@Benchmark method code not included in timings?

Kenneth Fogel kfogel at dawsoncollege.qc.ca
Wed Jul 24 15:59:38 UTC 2024


Hi everyone,

Thank you for allowing me to join this mailing list.

My name is Ken Fogel and I was a Computer Science instructor at Dawson College in Montreal for 31 years, having retired 3 years ago. I was chairperson for 25 of those years and led the change from COBOL to Java in 2000. I am a Java Champion and organize, with fellow JCs, the JChampions Conference. I also sit on the JCP Executive Committee. Like all retired academics I wrote a book entitle Transitioning to Java from Packt for devs who need to move to Java from any other language. Finally, I still get to present at conferences, and it is work I am doing with the JMH for JavaLand that has led me to this mailing list.

Some years ago, I wrote a program that demonstrated the relative differences between the various collection in Java. The program worked as required, made for a good lecture, and proved why no one should use a LinkedList (this remark is meant to be funny and true). A little over a year ago I discovered the jmh and created a version of my program using it. Unfortunately, I could not run the benchmarks as I did in my version as the results were presented in a Swing table but that is not the issue I am having. Here is the measurement code for adding an element at the end of an ArrayList from my pre-jmh code:

for (int y = 0; y < REPETITIONS; ++y) {
         arrayDeque = new ArrayDeque<>();
         for (int x = 0; x < SIZE; ++x) {
                arrayDeque.add(dataArray[x]);
         }
         startTime = System.nanoTime();
         arrayDeque.addFirst("Dawson College");
         endTime = System.nanoTime() - startTime;
         runningTotal += endTime;
  }

The dataArray is a simple array of 10000 strings. I use the same set of words for every test. This worked well enough. The actual time to insert was calculated after a new ArrayList was created and populated for every repetition.
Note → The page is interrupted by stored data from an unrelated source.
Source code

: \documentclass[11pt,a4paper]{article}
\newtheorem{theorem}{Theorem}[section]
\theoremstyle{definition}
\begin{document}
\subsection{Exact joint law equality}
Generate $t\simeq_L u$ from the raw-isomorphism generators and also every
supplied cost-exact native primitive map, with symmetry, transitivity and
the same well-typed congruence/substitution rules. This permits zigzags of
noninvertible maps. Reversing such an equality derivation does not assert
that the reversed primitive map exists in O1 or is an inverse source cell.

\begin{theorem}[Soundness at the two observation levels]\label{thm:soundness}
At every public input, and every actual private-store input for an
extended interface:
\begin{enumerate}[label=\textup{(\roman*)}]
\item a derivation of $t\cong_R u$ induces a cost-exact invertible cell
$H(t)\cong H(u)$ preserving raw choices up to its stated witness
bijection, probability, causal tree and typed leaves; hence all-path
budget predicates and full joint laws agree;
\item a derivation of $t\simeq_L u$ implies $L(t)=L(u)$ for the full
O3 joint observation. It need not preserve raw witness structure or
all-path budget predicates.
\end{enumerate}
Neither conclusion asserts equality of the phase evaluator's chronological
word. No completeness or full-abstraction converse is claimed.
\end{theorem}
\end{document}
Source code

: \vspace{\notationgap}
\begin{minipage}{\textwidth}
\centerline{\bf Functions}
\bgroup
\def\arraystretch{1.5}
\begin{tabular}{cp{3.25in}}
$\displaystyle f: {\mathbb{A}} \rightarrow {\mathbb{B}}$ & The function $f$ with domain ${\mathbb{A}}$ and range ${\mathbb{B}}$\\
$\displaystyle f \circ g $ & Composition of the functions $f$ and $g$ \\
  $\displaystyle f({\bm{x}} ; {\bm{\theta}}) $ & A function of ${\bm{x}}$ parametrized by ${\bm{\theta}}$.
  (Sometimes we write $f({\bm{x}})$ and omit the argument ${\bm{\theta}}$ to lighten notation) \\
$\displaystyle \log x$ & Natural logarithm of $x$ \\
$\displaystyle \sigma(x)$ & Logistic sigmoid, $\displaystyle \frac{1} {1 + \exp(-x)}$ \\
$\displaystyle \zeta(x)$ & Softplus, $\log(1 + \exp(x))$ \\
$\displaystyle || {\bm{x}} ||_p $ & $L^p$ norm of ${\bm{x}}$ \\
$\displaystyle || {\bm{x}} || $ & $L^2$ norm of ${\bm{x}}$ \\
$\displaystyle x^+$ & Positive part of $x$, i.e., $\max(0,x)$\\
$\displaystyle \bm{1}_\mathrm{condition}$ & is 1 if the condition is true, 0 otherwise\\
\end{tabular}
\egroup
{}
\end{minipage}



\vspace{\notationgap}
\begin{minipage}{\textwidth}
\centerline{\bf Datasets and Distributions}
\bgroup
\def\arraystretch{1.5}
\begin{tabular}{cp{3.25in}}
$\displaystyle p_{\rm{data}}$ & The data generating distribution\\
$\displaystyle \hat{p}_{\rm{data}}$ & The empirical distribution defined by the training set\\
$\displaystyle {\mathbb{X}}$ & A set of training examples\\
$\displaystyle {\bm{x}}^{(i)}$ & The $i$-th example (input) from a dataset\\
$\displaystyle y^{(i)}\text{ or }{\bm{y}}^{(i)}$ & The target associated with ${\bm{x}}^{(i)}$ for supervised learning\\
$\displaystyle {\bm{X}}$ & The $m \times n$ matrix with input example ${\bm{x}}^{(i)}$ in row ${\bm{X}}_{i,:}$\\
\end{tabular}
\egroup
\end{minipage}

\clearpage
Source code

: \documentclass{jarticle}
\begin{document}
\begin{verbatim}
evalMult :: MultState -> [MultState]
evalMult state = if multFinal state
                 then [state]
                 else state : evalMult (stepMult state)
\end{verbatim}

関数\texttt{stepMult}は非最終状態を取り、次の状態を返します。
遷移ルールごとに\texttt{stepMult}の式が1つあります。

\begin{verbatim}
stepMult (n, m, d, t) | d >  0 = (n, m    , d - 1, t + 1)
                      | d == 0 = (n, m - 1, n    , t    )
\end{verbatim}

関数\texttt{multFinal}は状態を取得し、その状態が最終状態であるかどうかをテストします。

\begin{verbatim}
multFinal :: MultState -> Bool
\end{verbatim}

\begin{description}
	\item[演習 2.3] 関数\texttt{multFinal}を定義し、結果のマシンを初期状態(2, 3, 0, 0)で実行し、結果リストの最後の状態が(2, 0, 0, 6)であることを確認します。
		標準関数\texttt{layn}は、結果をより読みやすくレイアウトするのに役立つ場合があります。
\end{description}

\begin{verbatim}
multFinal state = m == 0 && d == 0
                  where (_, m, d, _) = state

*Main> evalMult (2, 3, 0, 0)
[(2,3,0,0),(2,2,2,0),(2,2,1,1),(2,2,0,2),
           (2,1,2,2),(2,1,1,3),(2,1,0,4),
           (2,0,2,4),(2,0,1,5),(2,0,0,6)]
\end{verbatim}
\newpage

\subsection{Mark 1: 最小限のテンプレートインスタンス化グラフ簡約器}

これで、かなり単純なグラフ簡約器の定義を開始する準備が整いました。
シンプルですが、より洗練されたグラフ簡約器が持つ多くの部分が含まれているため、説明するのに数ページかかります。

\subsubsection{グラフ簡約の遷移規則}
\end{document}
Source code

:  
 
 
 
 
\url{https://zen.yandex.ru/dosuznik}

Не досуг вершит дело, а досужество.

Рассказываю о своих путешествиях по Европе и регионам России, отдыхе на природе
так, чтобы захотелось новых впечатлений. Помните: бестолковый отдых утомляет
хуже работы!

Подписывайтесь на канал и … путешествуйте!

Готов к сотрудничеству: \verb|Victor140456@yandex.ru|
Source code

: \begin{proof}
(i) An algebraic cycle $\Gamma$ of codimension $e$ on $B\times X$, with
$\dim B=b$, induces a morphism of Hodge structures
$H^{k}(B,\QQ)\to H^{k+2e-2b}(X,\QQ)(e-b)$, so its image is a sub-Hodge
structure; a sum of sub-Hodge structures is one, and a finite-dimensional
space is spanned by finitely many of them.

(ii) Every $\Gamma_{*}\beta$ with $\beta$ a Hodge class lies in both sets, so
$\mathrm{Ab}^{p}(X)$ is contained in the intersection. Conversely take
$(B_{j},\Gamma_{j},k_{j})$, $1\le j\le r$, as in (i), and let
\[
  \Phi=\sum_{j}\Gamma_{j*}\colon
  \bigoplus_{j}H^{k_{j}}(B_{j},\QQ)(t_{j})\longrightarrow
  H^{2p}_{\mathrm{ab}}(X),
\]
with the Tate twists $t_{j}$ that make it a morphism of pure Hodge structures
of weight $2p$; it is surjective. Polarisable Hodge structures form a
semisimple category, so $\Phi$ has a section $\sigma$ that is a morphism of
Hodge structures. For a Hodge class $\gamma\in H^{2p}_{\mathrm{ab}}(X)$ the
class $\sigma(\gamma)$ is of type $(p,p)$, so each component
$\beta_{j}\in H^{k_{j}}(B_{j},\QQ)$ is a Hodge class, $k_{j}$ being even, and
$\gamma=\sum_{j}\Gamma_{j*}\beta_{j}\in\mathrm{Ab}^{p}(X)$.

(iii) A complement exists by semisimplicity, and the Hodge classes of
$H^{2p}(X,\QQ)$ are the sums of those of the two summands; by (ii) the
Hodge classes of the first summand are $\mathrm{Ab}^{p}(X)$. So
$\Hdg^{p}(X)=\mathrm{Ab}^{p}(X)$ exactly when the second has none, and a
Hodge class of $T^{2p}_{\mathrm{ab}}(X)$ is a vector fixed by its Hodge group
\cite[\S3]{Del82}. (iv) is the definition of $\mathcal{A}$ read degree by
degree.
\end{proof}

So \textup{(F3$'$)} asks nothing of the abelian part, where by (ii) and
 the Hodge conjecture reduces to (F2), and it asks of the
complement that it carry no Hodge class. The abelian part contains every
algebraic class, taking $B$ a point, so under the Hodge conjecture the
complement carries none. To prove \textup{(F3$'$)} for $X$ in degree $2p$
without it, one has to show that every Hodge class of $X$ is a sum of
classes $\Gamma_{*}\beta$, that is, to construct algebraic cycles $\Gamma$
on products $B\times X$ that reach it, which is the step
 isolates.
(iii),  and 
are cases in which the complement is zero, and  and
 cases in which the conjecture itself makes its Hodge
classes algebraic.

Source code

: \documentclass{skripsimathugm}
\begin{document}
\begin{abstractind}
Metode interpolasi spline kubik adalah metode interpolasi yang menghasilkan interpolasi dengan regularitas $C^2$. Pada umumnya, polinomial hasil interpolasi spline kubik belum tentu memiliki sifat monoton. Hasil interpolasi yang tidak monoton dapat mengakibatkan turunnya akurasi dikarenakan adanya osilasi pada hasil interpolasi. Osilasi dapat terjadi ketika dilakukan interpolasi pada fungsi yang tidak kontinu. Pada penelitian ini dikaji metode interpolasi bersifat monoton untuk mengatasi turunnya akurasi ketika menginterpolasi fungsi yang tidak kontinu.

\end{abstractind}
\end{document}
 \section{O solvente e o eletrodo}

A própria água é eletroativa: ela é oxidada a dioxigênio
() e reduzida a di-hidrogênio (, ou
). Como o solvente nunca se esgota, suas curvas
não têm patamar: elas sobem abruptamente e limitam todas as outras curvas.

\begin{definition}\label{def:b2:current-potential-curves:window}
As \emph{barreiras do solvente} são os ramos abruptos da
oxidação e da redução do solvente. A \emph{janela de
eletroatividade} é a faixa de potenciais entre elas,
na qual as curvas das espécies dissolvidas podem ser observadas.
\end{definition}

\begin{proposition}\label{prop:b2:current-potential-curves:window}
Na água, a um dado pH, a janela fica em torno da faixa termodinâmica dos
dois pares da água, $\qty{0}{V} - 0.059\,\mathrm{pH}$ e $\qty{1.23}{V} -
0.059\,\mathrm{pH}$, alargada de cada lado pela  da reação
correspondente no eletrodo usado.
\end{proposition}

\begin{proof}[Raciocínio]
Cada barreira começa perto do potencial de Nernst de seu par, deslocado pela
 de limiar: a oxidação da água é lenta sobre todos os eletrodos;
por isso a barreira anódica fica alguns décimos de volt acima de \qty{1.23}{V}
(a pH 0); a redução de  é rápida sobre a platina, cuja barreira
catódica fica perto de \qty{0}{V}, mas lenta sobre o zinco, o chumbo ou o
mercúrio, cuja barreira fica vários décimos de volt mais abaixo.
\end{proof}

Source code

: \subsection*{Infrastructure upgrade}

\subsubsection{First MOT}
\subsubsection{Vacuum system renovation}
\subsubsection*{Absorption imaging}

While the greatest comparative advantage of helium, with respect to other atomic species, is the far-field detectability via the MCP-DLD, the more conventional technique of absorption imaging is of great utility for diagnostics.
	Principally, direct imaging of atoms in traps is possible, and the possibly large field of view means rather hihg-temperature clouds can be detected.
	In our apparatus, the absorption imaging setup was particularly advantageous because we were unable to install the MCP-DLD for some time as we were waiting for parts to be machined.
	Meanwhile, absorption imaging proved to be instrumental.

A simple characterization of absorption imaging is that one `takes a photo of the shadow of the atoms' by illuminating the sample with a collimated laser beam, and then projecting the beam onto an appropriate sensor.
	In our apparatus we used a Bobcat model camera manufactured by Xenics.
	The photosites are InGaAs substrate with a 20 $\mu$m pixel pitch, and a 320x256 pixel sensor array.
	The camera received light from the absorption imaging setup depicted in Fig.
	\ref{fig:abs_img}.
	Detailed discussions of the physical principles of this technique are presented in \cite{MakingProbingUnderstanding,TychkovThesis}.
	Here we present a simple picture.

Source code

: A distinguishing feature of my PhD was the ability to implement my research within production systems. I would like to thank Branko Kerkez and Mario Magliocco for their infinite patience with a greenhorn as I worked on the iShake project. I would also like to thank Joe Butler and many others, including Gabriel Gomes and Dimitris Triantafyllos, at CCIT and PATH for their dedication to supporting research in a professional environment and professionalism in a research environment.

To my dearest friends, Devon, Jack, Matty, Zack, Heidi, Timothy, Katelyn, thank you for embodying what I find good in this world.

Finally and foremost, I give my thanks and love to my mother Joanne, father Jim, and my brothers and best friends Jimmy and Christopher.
This was necessary because had I created a new copy with :

arrayDeque = new ArrayDeque<>(Arrays.asList(dataArray));

I end up with an ArrayDeques that is the same size as the Array I am initializing it with. The problem is that this ArrayDeque has no slack space so it must immediately grow, As I am interested in the performance when there is slack space, I create the ArrayDeque in a loop. This results in the ArrayDeque having slack space.

When I moved to the jmh I could not find a way to create and initialize the ArrayList as @Benchmark timed the entire method's code.  I thought I figured it out by using an inner static class annotated with @State. It did not work. I discovered that the ArrayList was being initialized for each iteration but, and this was a very big but, I discovered after reading numerous StackOverflows and then looking at the jmh source code that iterations that were not set to  "Mode.SingleShotTime" executed the @Benchmark method a random number of times per iteration. This would be fine except that the @State class/method was only invoked once per iteration and not every time the method was executed as I required.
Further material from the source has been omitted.